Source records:
+--

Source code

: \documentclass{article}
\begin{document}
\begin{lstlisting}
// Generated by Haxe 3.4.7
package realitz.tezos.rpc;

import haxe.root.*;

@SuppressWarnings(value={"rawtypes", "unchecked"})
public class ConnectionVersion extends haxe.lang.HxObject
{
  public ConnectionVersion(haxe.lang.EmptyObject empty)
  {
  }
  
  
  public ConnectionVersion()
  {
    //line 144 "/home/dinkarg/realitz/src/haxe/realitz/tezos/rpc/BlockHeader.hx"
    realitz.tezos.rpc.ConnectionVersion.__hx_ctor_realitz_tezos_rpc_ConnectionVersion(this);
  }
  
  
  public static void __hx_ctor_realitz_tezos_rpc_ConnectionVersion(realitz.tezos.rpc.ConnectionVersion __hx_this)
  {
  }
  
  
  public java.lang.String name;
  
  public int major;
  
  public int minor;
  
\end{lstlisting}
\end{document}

+--

> **Task objective**
Across the records above, return every line that contains the word "realitz".

> **Task result**
package realitz.tezos.rpc;
    //line 144 "/home/dinkarg/realitz/src/haxe/realitz/tezos/rpc/BlockHeader.hx"
    realitz.tezos.rpc.ConnectionVersion.__hx_ctor_realitz_tezos_rpc_ConnectionVersion(this);
  public static void __hx_ctor_realitz_tezos_rpc_ConnectionVersion(realitz.tezos.rpc.ConnectionVersion __hx_this)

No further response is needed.